Subject: Re: FTE 61-79 - Re: Brake light update

> Date: Fri, 29 May 1998 08:30:48 -0700
> From: Pat Brown
> Subject: FTE 61-79 - Re: Brake light update

> Gary replied that a few quick jabs to the pedal will recenter the
> piston, most people will automatically try that (Stupid Truck!! Take
> that! and That! :-) when the light comes on after a brake job.
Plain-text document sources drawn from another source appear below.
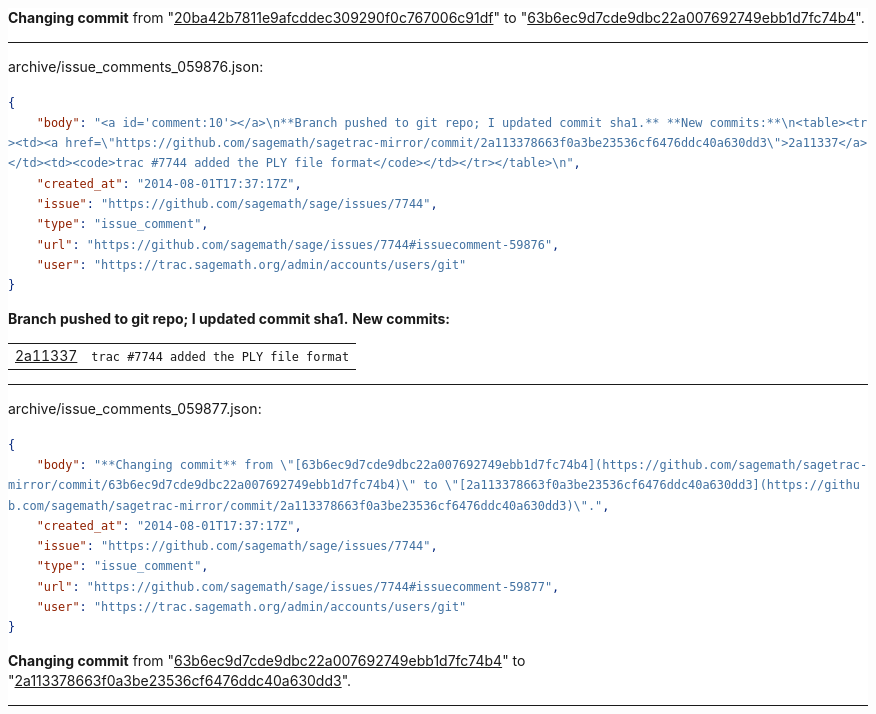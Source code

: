
**Changing commit** from "[20ba42b7811e9afcddec309290f0c767006c91df](https://github.com/sagemath/sagetrac-mirror/commit/20ba42b7811e9afcddec309290f0c767006c91df)" to "[63b6ec9d7cde9dbc22a007692749ebb1d7fc74b4](https://github.com/sagemath/sagetrac-mirror/commit/63b6ec9d7cde9dbc22a007692749ebb1d7fc74b4)".



---

archive/issue_comments_059876.json:
```json
{
    "body": "<a id='comment:10'></a>\n**Branch pushed to git repo; I updated commit sha1.** **New commits:**\n<table><tr><td><a href=\"https://github.com/sagemath/sagetrac-mirror/commit/2a113378663f0a3be23536cf6476ddc40a630dd3\">2a11337</a></td><td><code>trac #7744 added the PLY file format</code></td></tr></table>\n",
    "created_at": "2014-08-01T17:37:17Z",
    "issue": "https://github.com/sagemath/sage/issues/7744",
    "type": "issue_comment",
    "url": "https://github.com/sagemath/sage/issues/7744#issuecomment-59876",
    "user": "https://trac.sagemath.org/admin/accounts/users/git"
}
```

<a id='comment:10'></a>
**Branch pushed to git repo; I updated commit sha1.** **New commits:**
<table><tr><td><a href="https://github.com/sagemath/sagetrac-mirror/commit/2a113378663f0a3be23536cf6476ddc40a630dd3">2a11337</a></td><td><code>trac #7744 added the PLY file format</code></td></tr></table>




---

archive/issue_comments_059877.json:
```json
{
    "body": "**Changing commit** from \"[63b6ec9d7cde9dbc22a007692749ebb1d7fc74b4](https://github.com/sagemath/sagetrac-mirror/commit/63b6ec9d7cde9dbc22a007692749ebb1d7fc74b4)\" to \"[2a113378663f0a3be23536cf6476ddc40a630dd3](https://github.com/sagemath/sagetrac-mirror/commit/2a113378663f0a3be23536cf6476ddc40a630dd3)\".",
    "created_at": "2014-08-01T17:37:17Z",
    "issue": "https://github.com/sagemath/sage/issues/7744",
    "type": "issue_comment",
    "url": "https://github.com/sagemath/sage/issues/7744#issuecomment-59877",
    "user": "https://trac.sagemath.org/admin/accounts/users/git"
}
```

**Changing commit** from "[63b6ec9d7cde9dbc22a007692749ebb1d7fc74b4](https://github.com/sagemath/sagetrac-mirror/commit/63b6ec9d7cde9dbc22a007692749ebb1d7fc74b4)" to "[2a113378663f0a3be23536cf6476ddc40a630dd3](https://github.com/sagemath/sagetrac-mirror/commit/2a113378663f0a3be23536cf6476ddc40a630dd3)".



---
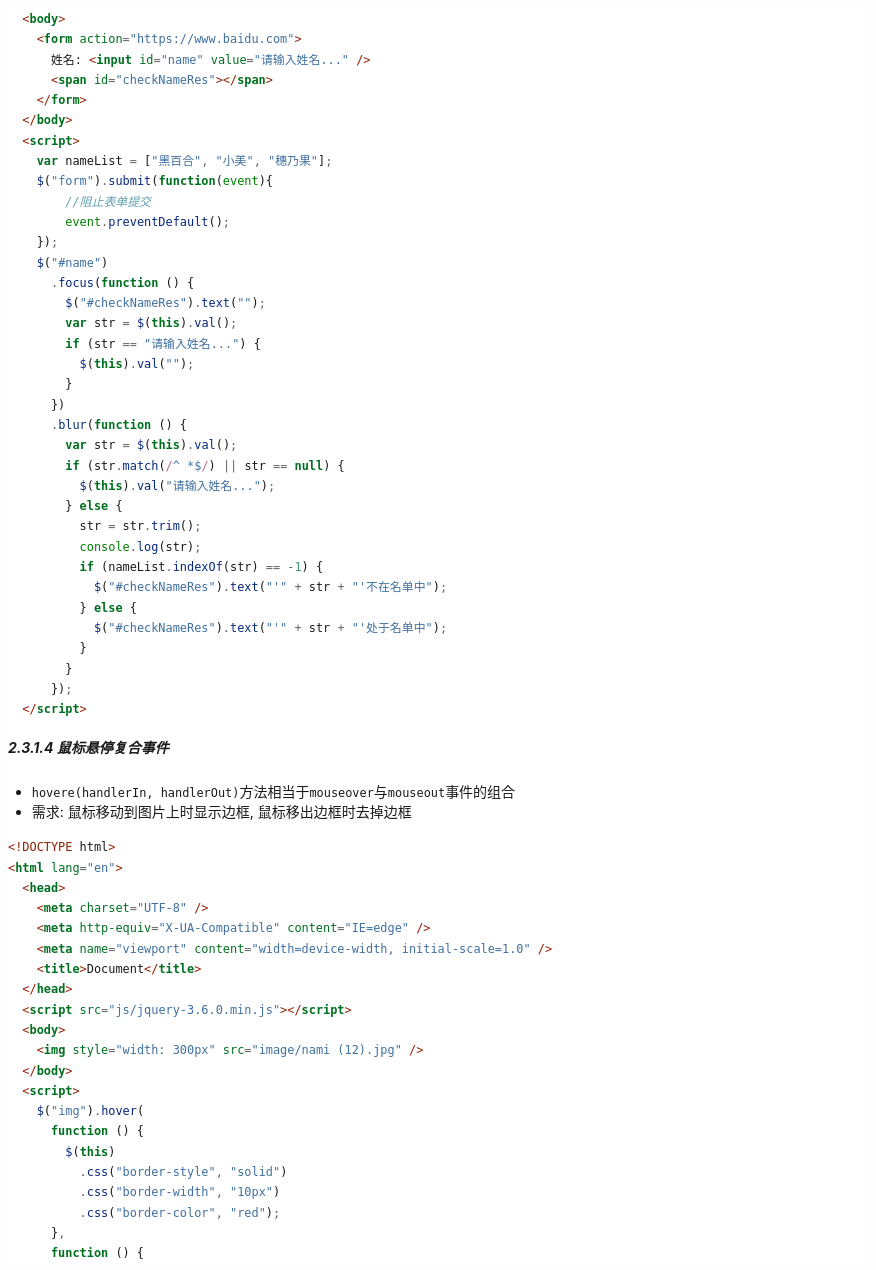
 ```html
  <body>
    <form action="https://www.baidu.com">
      姓名: <input id="name" value="请输入姓名..." />
      <span id="checkNameRes"></span>
    </form>
  </body>
  <script>
    var nameList = ["黑百合", "小美", "穗乃果"];
    $("form").submit(function(event){
        //阻止表单提交
        event.preventDefault();
    });
    $("#name")
      .focus(function () {
        $("#checkNameRes").text("");
        var str = $(this).val();
        if (str == "请输入姓名...") {
          $(this).val("");
        }
      })
      .blur(function () {
        var str = $(this).val();
        if (str.match(/^ *$/) || str == null) {
          $(this).val("请输入姓名...");
        } else {
          str = str.trim();
          console.log(str);
          if (nameList.indexOf(str) == -1) {
            $("#checkNameRes").text("'" + str + "'不在名单中");
          } else {
            $("#checkNameRes").text("'" + str + "'处于名单中");
          }
        }
      });
  </script>
```

##### 2.3.1.4 鼠标悬停复合事件

- `hovere(handlerIn, handlerOut)`方法相当于`mouseover`与`mouseout`事件的组合
- 需求: 鼠标移动到图片上时显示边框, 鼠标移出边框时去掉边框

```html
<!DOCTYPE html>
<html lang="en">
  <head>
    <meta charset="UTF-8" />
    <meta http-equiv="X-UA-Compatible" content="IE=edge" />
    <meta name="viewport" content="width=device-width, initial-scale=1.0" />
    <title>Document</title>
  </head>
  <script src="js/jquery-3.6.0.min.js"></script>
  <body>
    <img style="width: 300px" src="image/nami (12).jpg" />
  </body>
  <script>
    $("img").hover(
      function () {
        $(this)
          .css("border-style", "solid")
          .css("border-width", "10px")
          .css("border-color", "red");
      },
      function () {
```

[^注1]: Store arbitrary data associated with the matched elements or return the value at the named data store for the first element in the set of matched elements.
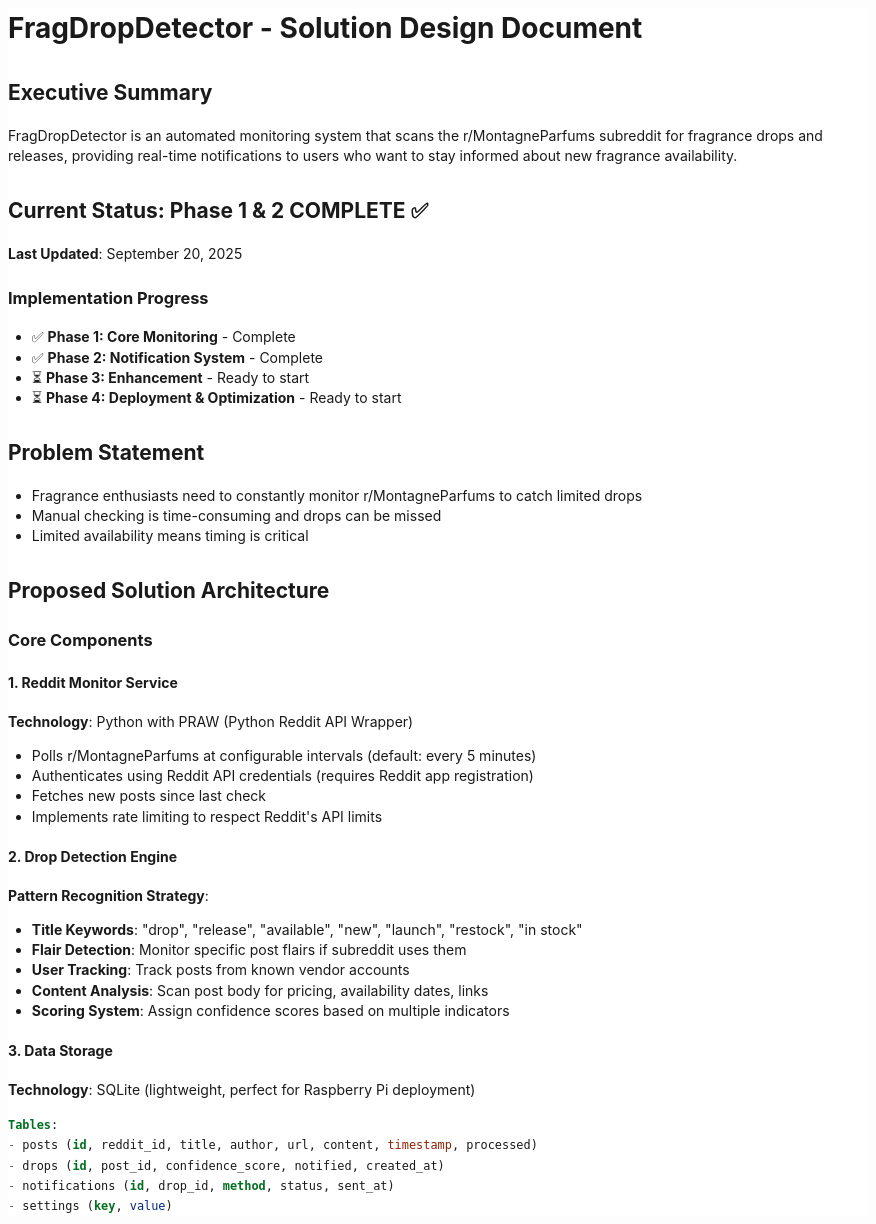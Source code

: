 # FragDropDetector - Solution Design Document

## Executive Summary
FragDropDetector is an automated monitoring system that scans the r/MontagneParfums subreddit for fragrance drops and releases, providing real-time notifications to users who want to stay informed about new fragrance availability.

## Current Status: Phase 1 & 2 COMPLETE ✅
**Last Updated**: September 20, 2025

### Implementation Progress
- ✅ **Phase 1: Core Monitoring** - Complete
- ✅ **Phase 2: Notification System** - Complete
- ⏳ **Phase 3: Enhancement** - Ready to start
- ⏳ **Phase 4: Deployment & Optimization** - Ready to start

## Problem Statement
- Fragrance enthusiasts need to constantly monitor r/MontagneParfums to catch limited drops
- Manual checking is time-consuming and drops can be missed
- Limited availability means timing is critical

## Proposed Solution Architecture

### Core Components

#### 1. Reddit Monitor Service
**Technology**: Python with PRAW (Python Reddit API Wrapper)
- Polls r/MontagneParfums at configurable intervals (default: every 5 minutes)
- Authenticates using Reddit API credentials (requires Reddit app registration)
- Fetches new posts since last check
- Implements rate limiting to respect Reddit's API limits

#### 2. Drop Detection Engine
**Pattern Recognition Strategy**:
- **Title Keywords**: "drop", "release", "available", "new", "launch", "restock", "in stock"
- **Flair Detection**: Monitor specific post flairs if subreddit uses them
- **User Tracking**: Track posts from known vendor accounts
- **Content Analysis**: Scan post body for pricing, availability dates, links
- **Scoring System**: Assign confidence scores based on multiple indicators

#### 3. Data Storage
**Technology**: SQLite (lightweight, perfect for Raspberry Pi deployment)
```sql
Tables:
- posts (id, reddit_id, title, author, url, content, timestamp, processed)
- drops (id, post_id, confidence_score, notified, created_at)
- notifications (id, drop_id, method, status, sent_at)
- settings (key, value)
```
If

And just how do you think I learned that little trick, Hmmmmmm?
You're right though it doesn't always work so my next step is usually
to remove it altogether and hard line the dang thing........:-)
Every time I tried to move that little pin it didn't seem to do
anything but usually they just fix themselvs after a while so I never
worried about it much as long as it would stop when I pressed the
pedal :-) Always figured that light was for sissys anyway :-) (real
men could tell when they needed some work)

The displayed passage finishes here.